● **TASK ITEM**
Look through the listing underneath for "updated", and copy every line that has it.

*** RECORDED DATA

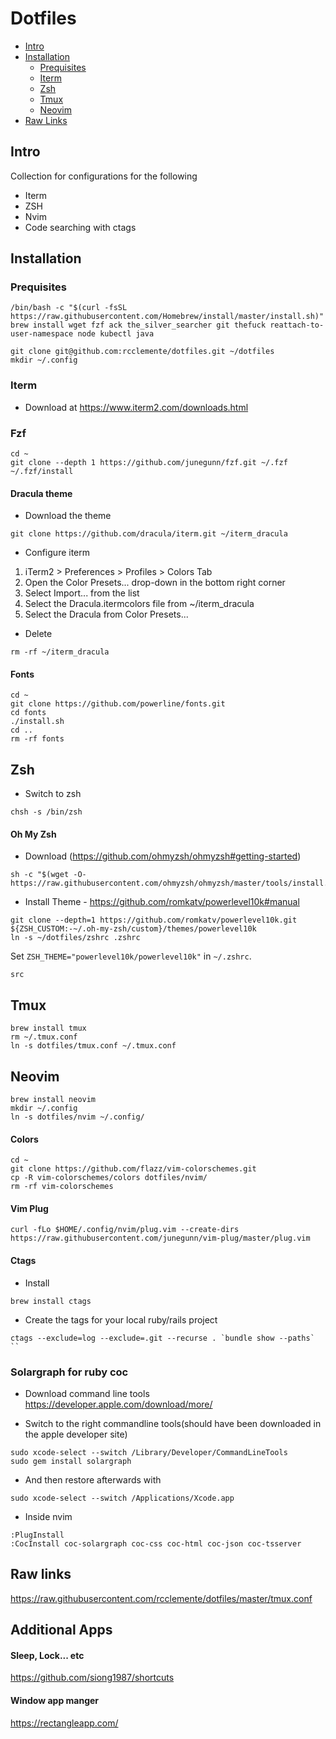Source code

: # Dotfiles

- [Intro](#intro)
- [Installation](#installation)
  - [Prequisites](#prequisites)
  - [Iterm](#iterm)
  - [Zsh](#zsh)
  - [Tmux](#tmux)
  - [Neovim](#neovim)
- [Raw Links](#rawlinks)

## Intro
Collection for configurations for the following

* Iterm
* ZSH
* Nvim
* Code searching with ctags

## Installation

### Prequisites

```
/bin/bash -c "$(curl -fsSL https://raw.githubusercontent.com/Homebrew/install/master/install.sh)"
brew install wget fzf ack the_silver_searcher git thefuck reattach-to-user-namespace node kubectl java

git clone git@github.com:rcclemente/dotfiles.git ~/dotfiles
mkdir ~/.config
```

### Iterm

- Download at https://www.iterm2.com/downloads.html

### Fzf

```
cd ~
git clone --depth 1 https://github.com/junegunn/fzf.git ~/.fzf
~/.fzf/install
```

#### Dracula theme

- Download the theme

```
git clone https://github.com/dracula/iterm.git ~/iterm_dracula
```

- Configure iterm

1. iTerm2 > Preferences > Profiles > Colors Tab
1. Open the Color Presets... drop-down in the bottom right corner
1. Select Import... from the list
1. Select the Dracula.itermcolors file from ~/iterm_dracula
1. Select the Dracula from Color Presets...

- Delete
```
rm -rf ~/iterm_dracula
```

#### Fonts

```
cd ~
git clone https://github.com/powerline/fonts.git
cd fonts
./install.sh
cd ..
rm -rf fonts
```

## Zsh

- Switch to zsh

```
chsh -s /bin/zsh
```

#### Oh My Zsh

- Download (https://github.com/ohmyzsh/ohmyzsh#getting-started)

```
sh -c "$(wget -O- https://raw.githubusercontent.com/ohmyzsh/ohmyzsh/master/tools/install.sh)"

```

- Install Theme - https://github.com/romkatv/powerlevel10k#manual

```
git clone --depth=1 https://github.com/romkatv/powerlevel10k.git ${ZSH_CUSTOM:-~/.oh-my-zsh/custom}/themes/powerlevel10k
ln -s ~/dotfiles/zshrc .zshrc
```

Set `ZSH_THEME="powerlevel10k/powerlevel10k"` in `~/.zshrc`.

```
src
```

## Tmux

```
brew install tmux
rm ~/.tmux.conf
ln -s dotfiles/tmux.conf ~/.tmux.conf
```

## Neovim

```
brew install neovim
mkdir ~/.config
ln -s dotfiles/nvim ~/.config/
```

#### Colors

```
cd ~
git clone https://github.com/flazz/vim-colorschemes.git
cp -R vim-colorschemes/colors dotfiles/nvim/
rm -rf vim-colorschemes
```

#### Vim Plug

```
curl -fLo $HOME/.config/nvim/plug.vim --create-dirs https://raw.githubusercontent.com/junegunn/vim-plug/master/plug.vim
```

#### Ctags

- Install

```
brew install ctags
```

- Create the tags for your local ruby/rails project

```
ctags --exclude=log --exclude=.git --recurse . `bundle show --paths` ``
```

### Solargraph for ruby coc

- Download command line tools https://developer.apple.com/download/more/

- Switch to the right commandline tools(should have been downloaded in the apple developer site)

```
sudo xcode-select --switch /Library/Developer/CommandLineTools
sudo gem install solargraph
```

- And then restore afterwards with

```
sudo xcode-select --switch /Applications/Xcode.app

```

- Inside nvim

```
:PlugInstall
:CocInstall coc-solargraph coc-css coc-html coc-json coc-tsserver
```

## Raw links

https://raw.githubusercontent.com/rcclemente/dotfiles/master/tmux.conf

## Additional Apps

#### Sleep, Lock... etc
https://github.com/siong1987/shortcuts

#### Window app manger
https://rectangleapp.com/



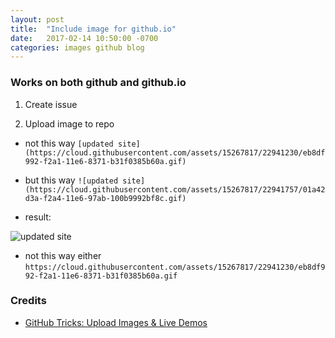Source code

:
 ```yaml
---
layout: post
title:  "Include image for github.io"
date:   2017-02-14 10:50:00 -0700
categories: images github blog
---
```


### Works on both github and github.io

1. Create issue

2. Upload image to repo

* not this way
`[updated site](https://cloud.githubusercontent.com/assets/15267817/22941230/eb8df992-f2a1-11e6-8371-b31f0385b60a.gif)`

* but this way
`![updated site](https://cloud.githubusercontent.com/assets/15267817/22941757/01a42d3a-f2a4-11e6-97ab-100b9992bf8c.gif)`

* result:

![updated site](https://cloud.githubusercontent.com/assets/15267817/22941757/01a42d3a-f2a4-11e6-97ab-100b9992bf8c.gif)

* not this way either
`https://cloud.githubusercontent.com/assets/15267817/22941230/eb8df992-f2a1-11e6-8371-b31f0385b60a.gif`

### Credits

* [GitHub Tricks: Upload Images & Live Demos](http://solutionoptimist.com/2013/12/28/awesome-github-tricks/)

******

● **EXPECTED ANSWER**
`[updated site](https://cloud.githubusercontent.com/assets/15267817/22941230/eb8df992-f2a1-11e6-8371-b31f0385b60a.gif)`
`![updated site](https://cloud.githubusercontent.com/assets/15267817/22941757/01a42d3a-f2a4-11e6-97ab-100b9992bf8c.gif)`
![updated site](https://cloud.githubusercontent.com/assets/15267817/22941757/01a42d3a-f2a4-11e6-97ab-100b9992bf8c.gif)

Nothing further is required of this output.